Here's the impact of US government shutdown on USD

Sell-off should be limited, says analyst.

According to Kathy Lien, Managing Director of FX Strategy for BK Asset Management, unless members of Congress suddenly shift their tone and put their political differences aside, large parts of the U.S. government is poised for a shutdown at midnight. 

Here's more:

We are still holding out hope that there could be a last minute compromise but at this stage the chances are extraordinarily slim. There's been absolutely no progress on the budget negotiations. 

The Senate swiftly rejected the spending bill submitted by the House and they returned a version that strips out a 1 year delay to the Affordable Health Care act.

The proposal of a one-week temporary stop gap measure was also quickly rejected by Republicans who say "it doesn't make any progress in the right direction."
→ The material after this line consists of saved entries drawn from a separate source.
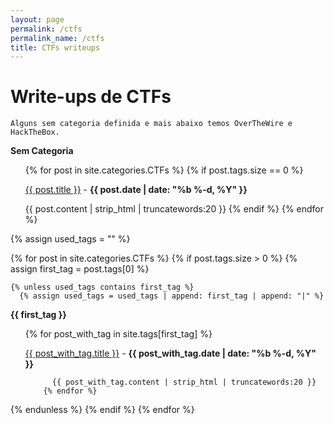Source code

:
 ```yaml
---
layout: page
permalink: /ctfs
permalink_name: /ctfs
title: CTFs writeups
---
```


# Write-ups de CTFs
`Alguns sem categoria definida e mais abaixo temos OverTheWire e HackTheBox.`

<strong>Sem Categoria</strong>
<ul>
{% for post in site.categories.CTFs %}
  {% if post.tags.size == 0 %}
  <p><a href="{{ post.url }}">{{ post.title }}</a> - <b>{{ post.date | date: "%b %-d, %Y" }}</b></p>

  {{ post.content | strip_html | truncatewords:20 }}
  {% endif %}
{% endfor %}
</ul>

{% assign used_tags = "" %}

{% for post in site.categories.CTFs %}
  {% if post.tags.size > 0 %}
    {% assign first_tag = post.tags[0] %}
    
    {% unless used_tags contains first_tag %}
      {% assign used_tags = used_tags | append: first_tag | append: "|" %}
      
<strong>{{ first_tag }}</strong>
  <ul>
        {% for post_with_tag in site.tags[first_tag] %}
    <p><a href="{{ post_with_tag.url }}">{{ post_with_tag.title }}</a> - <b>{{ post_with_tag.date | date: "%b %-d, %Y" }}</b></p>

          {{ post_with_tag.content | strip_html | truncatewords:20 }}
        {% endfor %}
  </ul>
    {% endunless %}
  {% endif %}
{% endfor %}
In other words, we are right back where we started before the weekend. At this stage, we have to consider how the U.S. dollar will react if the government is shutdown for the first time in 17 years. While the shutdown weighed on U.S. equities today, there has been only a limited sell-off in the greenback.

The dollar index lost more than 2% of its value since the beginning of September in anticipation of the dysfunction in Washington but with only a few hours to go before the October 1st deadline, the pressure on politicians to compromise will only intensify.

According to Treasury Secretary Jack Lew, the U.S. government will reach its debt limit no later than October 17th and the U.S. will effectively default on its loans for the first time ever if the debt ceiling is not increased by that date.

The U.S. government has been shutdown 17 times before but it has never defaulted on its debt. The consequence of doing so borders catastrophic and Republicans and Democrats are both keenly aware of the risks.

So even if a shutdown occurs tonight, Congress has another 16 days to compromise and we firmly believe that they will at bare minimum pass a temporary measure to fund the government for a few more months.

The last time the U.S. government was shutdown was in late 1995 early 1996 during the Clinton Administration. The government was actually shutdown twice over a one month period from November 14-19, 1995 and then from December 16, 1995 to January 6, 1996.

The dollar dropped only 0.5% while the government was shutdown and recovered quickly thereafter.

Similar price action can be seen in USD/JPY and this leads to believe that while the dollar will most likely extend its losses tomorrow if the government is shutdown, the sell-off should be limited.

Of course if a shutdown is avoided completely, the dollar should enjoy a relief rally that will mean weakness for the EUR/USD and a recovery for USD/JPY.